II – Nesses casos, deve lançar-se mão do artigo 670º, nº 1, do Código de Processo Civil, aplicável “ex vi” artigo 4º do Código de Processo Penal, determinando a extracção de traslado para processamento do incidente suscitado em separado.
Reclamações:
Decisão Texto Integral: Processo n.º 347/10.8 PJPRT.P1
Recurso penal
Relator: Neto de Moura

Acordam, em conferência, na 1.ª Secção (Criminal) do Tribunal da Relação do Porto

Por acórdão de 23.02.2018 (fls. 29993 e segs.), foram julgados parcialmente procedentes os dezanove recursos interpostos da decisão condenatória proferida na primeira instância, entre eles, o da arguida B... que acabou condenada na pena única de 8 (oito) anos de prisão.
Do acórdão aqui proferido, interpôs a arguida B... recurso para o Supremo Tribunal de Justiça.
O recurso não foi recebido, por legalmente inadmissível (despacho proferido a fls. 30868 e segs.).
A recorrente reclamou desse despacho para o Presidente do Supremo Tribunal de Justiça, mas a reclamação foi indeferida.
Dessa decisão recorreu a arguida B... para o Tribunal Constitucional que, por decisão sumária do relator, rejeitou o recurso.
Ainda irresignada, a recorrente reclamou para a conferência, que confirmou a decisão sumária.
Mas a arguida continuou a interpor recursos e a apresentar sucessivos requerimentos, como evidenciam os autos, o último dos quais para arguir a nulidade do despacho em que se considerou que havia trânsito em julgado (condicional) do acórdão condenatório e, por conseguinte, devia considerar-se em cumprimento de pena (fls. 31 249 e segs.).
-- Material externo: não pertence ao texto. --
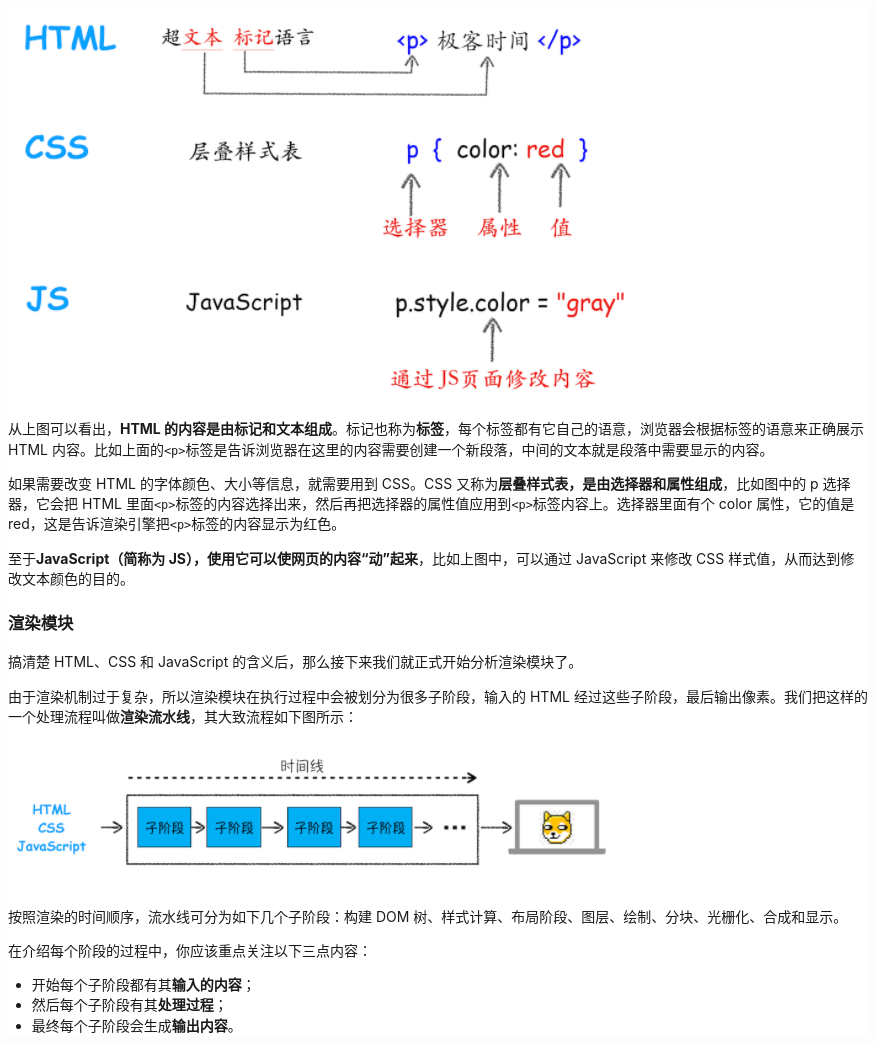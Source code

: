 ![1619511073006](BrowserTools.assets/1619511073006.png)

从上图可以看出，**HTML 的内容是由标记和文本组成**。标记也称为**标签**，每个标签都有它自己的语意，浏览器会根据标签的语意来正确展示 HTML 内容。比如上面的`<p>`标签是告诉浏览器在这里的内容需要创建一个新段落，中间的文本就是段落中需要显示的内容。

如果需要改变 HTML 的字体颜色、大小等信息，就需要用到 CSS。CSS 又称为**层叠样式表，是由选择器和属性组成**，比如图中的 p 选择器，它会把 HTML 里面`<p>`标签的内容选择出来，然后再把选择器的属性值应用到`<p>`标签内容上。选择器里面有个 color 属性，它的值是 red，这是告诉渲染引擎把`<p>`标签的内容显示为红色。

至于**JavaScript（简称为 JS），使用它可以使网页的内容“动”起来**，比如上图中，可以通过 JavaScript 来修改 CSS 样式值，从而达到修改文本颜色的目的。



### 渲染模块

搞清楚 HTML、CSS 和 JavaScript 的含义后，那么接下来我们就正式开始分析渲染模块了。

由于渲染机制过于复杂，所以渲染模块在执行过程中会被划分为很多子阶段，输入的 HTML 经过这些子阶段，最后输出像素。我们把这样的一个处理流程叫做**渲染流水线**，其大致流程如下图所示：

![1619511091615](BrowserTools.assets/1619511091615.png)

按照渲染的时间顺序，流水线可分为如下几个子阶段：构建 DOM 树、样式计算、布局阶段、图层、绘制、分块、光栅化、合成和显示。

在介绍每个阶段的过程中，你应该重点关注以下三点内容：

- 开始每个子阶段都有其**输入的内容**；
- 然后每个子阶段有其**处理过程**；
- 最终每个子阶段会生成**输出内容**。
Dispõe o n.º 1 do artigo 670.º do Código de Processo Civil (aplicável em processo penal ex vi do artigo 4.º do Código de Processo Penal)
«1 - Se ao relator parecer manifesto que a parte pretende, com determinado requerimento, obstar ao cumprimento do julgado ou à baixa do processo ou à sua remessa para o tribunal competente, leva o requerimento à conferência, podendo esta ordenar, sem prejuízo do disposto no artigo 542.º, que o respetivo incidente se processe em separado».
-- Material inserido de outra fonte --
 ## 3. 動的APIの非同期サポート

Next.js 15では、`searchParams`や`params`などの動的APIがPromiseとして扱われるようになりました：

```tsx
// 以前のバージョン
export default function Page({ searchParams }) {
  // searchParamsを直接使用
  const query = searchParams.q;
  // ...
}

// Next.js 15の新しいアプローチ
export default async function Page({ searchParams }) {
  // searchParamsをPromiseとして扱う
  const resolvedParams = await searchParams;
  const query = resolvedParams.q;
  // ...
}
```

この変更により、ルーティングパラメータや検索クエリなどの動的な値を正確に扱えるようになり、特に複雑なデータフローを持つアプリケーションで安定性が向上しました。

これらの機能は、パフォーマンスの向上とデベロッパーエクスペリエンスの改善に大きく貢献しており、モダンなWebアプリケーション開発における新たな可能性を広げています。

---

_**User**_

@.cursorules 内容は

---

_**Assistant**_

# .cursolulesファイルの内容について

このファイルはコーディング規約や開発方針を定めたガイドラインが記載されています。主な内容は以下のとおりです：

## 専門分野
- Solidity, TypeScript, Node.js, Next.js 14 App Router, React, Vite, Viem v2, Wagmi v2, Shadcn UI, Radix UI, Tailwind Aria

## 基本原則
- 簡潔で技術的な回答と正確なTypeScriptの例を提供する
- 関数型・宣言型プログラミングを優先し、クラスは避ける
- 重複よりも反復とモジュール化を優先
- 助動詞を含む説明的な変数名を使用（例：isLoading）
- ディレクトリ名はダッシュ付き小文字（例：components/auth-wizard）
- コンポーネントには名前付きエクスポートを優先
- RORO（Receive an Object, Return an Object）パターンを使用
O referido acórdão era, quanto à arguida B..., manifestamente, irrecorrível, como revelam os fracassos acumulados na sua reacção contra o despacho que não admitiu o seu recurso para o STJ.
Por isso, é legítimo afirmar que a motivação da arguida B... é obstar ao cumprimento do julgado.
Mas, com os sucessivos incidentes que suscita, a arguida tem obstado a que o processo seja remetido ao STJ para apreciação dos recursos interpostos por outros arguidos (e já admitidos por despacho de 24.05.2018) que se encontram em prisão preventiva.
O tribunal não pode contemporizar com a utilização abusiva de mecanismos processuais que mais não visa que entravar o normal andamento do processo e prejudica, seriamente, os demais arguidos.
Decisão:
Em face do exposto, acordam os juízes desta 1.ª Secção Criminal do Tribunal da Relação do Porto em:
a) Determinar a extracção de traslado para prosseguimento do incidente suscitado com o requerimento de fls. ….. (devendo o traslado ser constituído, não só pelo requerimento, mas também por todo o processado posterior ao despacho que não admitiu o recurso da arguida B...);

b) Ordenar a remessa imediata do processo ao STJ para apreciação dos recursos admitidos.
(Processado e revisto pelo primeiro signatário).